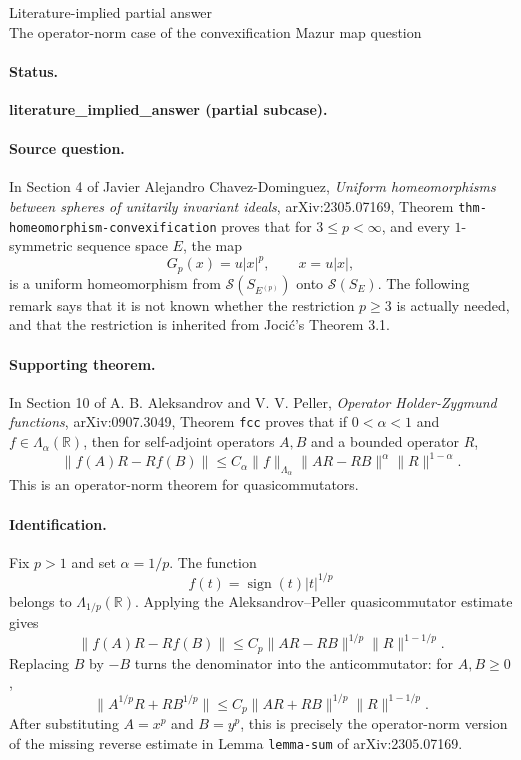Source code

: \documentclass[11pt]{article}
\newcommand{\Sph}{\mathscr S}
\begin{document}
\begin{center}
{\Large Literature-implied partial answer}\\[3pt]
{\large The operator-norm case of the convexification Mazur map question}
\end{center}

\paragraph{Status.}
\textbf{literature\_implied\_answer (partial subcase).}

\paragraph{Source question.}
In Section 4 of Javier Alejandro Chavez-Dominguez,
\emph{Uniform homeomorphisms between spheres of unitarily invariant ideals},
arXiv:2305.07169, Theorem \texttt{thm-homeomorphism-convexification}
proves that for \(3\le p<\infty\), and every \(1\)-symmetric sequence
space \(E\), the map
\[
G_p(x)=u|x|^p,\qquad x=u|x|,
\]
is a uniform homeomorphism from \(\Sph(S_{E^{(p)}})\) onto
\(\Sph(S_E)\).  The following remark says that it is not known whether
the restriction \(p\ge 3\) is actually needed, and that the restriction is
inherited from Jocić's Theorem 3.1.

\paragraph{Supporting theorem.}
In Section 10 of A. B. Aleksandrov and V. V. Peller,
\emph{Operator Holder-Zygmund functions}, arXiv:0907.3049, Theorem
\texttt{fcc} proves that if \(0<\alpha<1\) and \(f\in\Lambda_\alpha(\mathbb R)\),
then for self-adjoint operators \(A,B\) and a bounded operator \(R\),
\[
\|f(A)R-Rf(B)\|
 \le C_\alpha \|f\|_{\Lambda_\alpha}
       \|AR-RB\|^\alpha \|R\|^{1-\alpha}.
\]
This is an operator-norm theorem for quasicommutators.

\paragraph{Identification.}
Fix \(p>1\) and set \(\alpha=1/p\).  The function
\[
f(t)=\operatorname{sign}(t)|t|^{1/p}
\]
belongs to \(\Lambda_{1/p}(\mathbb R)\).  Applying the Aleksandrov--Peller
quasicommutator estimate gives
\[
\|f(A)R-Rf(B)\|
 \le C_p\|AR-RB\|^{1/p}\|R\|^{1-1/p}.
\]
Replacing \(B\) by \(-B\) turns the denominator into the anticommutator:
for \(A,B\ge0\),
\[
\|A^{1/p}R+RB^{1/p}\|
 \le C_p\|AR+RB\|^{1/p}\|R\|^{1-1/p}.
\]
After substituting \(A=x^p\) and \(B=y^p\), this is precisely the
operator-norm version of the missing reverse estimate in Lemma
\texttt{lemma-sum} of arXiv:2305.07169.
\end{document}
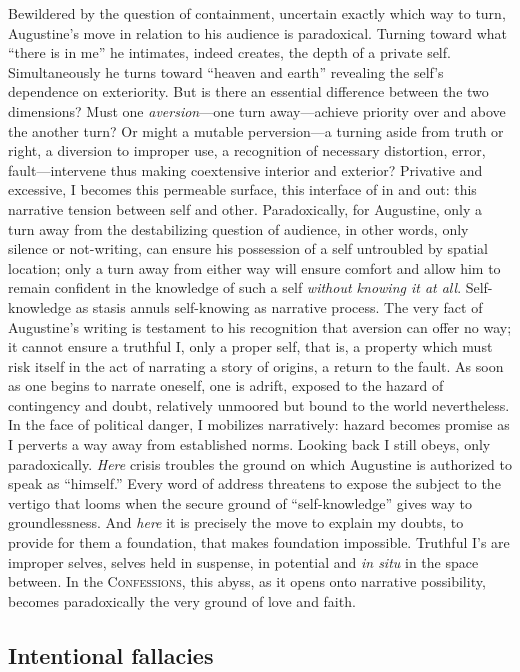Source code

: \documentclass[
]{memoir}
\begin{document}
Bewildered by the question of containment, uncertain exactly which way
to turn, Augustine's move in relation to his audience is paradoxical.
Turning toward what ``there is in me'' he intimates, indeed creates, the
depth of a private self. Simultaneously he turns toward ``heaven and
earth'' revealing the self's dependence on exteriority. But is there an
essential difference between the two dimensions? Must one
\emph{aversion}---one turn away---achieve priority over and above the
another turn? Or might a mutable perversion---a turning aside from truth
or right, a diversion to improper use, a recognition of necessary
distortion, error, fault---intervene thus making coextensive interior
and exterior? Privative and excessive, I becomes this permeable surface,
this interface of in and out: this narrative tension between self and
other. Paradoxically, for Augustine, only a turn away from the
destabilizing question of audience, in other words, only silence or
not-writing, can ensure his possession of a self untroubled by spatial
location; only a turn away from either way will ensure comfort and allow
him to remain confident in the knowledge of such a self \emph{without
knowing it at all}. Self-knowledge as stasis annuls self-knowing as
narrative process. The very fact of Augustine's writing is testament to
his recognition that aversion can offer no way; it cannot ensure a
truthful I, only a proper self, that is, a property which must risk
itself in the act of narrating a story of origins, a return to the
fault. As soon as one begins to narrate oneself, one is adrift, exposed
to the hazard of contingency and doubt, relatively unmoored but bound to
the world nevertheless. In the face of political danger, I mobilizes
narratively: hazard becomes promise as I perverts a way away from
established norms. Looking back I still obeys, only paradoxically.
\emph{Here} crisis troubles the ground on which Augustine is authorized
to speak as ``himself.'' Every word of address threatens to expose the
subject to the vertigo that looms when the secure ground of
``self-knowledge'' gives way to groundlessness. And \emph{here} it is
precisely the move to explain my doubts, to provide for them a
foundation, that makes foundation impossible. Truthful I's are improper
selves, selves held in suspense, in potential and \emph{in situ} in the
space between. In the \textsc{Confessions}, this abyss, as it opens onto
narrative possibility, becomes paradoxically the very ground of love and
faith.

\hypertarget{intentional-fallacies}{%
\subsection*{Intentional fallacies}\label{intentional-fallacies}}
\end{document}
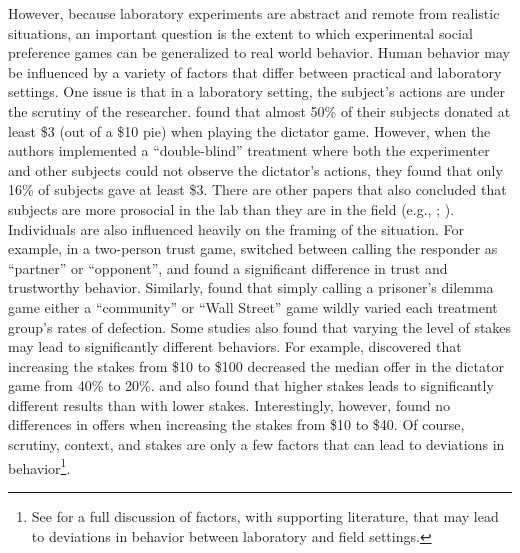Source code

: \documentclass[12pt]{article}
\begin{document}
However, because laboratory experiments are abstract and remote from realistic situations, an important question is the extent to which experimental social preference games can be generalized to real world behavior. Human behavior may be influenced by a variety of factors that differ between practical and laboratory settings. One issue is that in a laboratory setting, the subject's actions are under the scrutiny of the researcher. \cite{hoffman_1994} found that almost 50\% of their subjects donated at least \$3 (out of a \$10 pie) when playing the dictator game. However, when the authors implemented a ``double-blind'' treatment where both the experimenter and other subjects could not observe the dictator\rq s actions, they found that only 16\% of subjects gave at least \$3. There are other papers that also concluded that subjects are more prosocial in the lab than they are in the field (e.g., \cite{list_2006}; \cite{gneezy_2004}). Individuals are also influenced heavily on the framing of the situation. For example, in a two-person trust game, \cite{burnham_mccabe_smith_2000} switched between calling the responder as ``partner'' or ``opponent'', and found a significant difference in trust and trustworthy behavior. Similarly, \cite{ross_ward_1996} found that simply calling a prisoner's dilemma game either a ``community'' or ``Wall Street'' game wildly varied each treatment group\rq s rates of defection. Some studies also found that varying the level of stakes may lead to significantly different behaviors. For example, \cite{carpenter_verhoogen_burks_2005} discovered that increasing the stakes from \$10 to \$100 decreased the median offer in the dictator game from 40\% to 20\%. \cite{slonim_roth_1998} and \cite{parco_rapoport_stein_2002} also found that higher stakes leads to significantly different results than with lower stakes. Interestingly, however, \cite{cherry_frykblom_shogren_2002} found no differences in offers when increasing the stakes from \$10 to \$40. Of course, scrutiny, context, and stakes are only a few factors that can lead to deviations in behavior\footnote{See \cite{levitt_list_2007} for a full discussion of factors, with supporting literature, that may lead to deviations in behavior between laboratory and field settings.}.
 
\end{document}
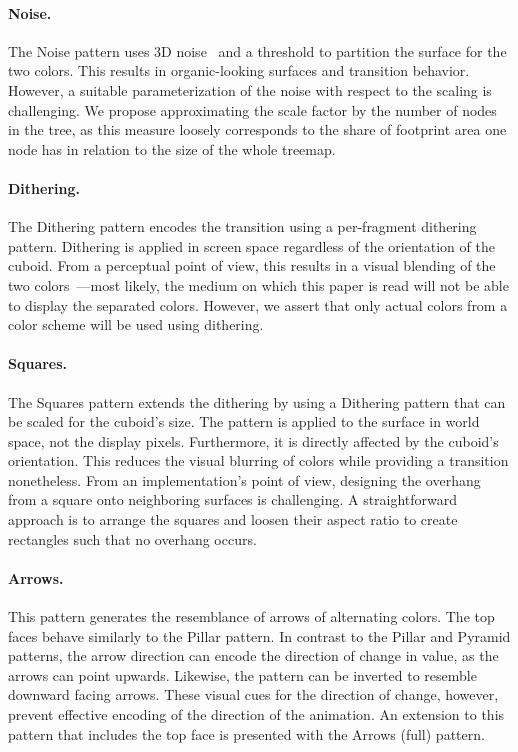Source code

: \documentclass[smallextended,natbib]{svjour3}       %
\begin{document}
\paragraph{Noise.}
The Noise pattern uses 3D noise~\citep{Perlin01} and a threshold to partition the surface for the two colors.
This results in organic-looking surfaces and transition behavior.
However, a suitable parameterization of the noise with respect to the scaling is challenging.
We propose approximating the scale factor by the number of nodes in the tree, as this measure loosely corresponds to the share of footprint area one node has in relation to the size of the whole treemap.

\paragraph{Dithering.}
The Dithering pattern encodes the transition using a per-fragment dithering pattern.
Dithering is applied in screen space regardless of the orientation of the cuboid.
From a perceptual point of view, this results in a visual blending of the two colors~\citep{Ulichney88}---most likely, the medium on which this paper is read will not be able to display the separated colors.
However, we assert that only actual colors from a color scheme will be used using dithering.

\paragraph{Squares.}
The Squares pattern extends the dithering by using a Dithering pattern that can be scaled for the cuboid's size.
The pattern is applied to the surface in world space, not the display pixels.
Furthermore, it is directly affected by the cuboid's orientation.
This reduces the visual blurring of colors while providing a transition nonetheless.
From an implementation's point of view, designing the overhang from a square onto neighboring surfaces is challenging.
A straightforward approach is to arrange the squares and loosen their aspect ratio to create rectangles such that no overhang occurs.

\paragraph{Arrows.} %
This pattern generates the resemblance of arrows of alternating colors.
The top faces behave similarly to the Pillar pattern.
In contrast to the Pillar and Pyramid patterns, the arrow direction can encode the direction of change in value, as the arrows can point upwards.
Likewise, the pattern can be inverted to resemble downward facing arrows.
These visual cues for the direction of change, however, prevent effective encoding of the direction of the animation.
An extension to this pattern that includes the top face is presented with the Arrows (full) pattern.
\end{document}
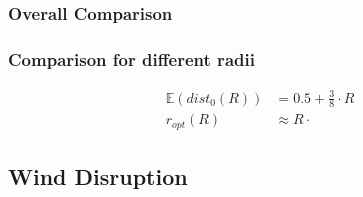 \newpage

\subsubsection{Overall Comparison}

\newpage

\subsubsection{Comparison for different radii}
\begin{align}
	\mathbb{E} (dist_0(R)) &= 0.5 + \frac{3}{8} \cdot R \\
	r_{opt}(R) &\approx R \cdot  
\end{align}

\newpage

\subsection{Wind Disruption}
--------------------------------------------------
*What this task involves*. Which lines in the listing hold the word "away"? Copy them out.

*Response box*.
\emph{aversion}---one turn away---achieve priority over and above the
other. Paradoxically, for Augustine, only a turn away from the
location; only a turn away from either way will ensure comfort and allow
narratively: hazard becomes promise as I perverts a way away from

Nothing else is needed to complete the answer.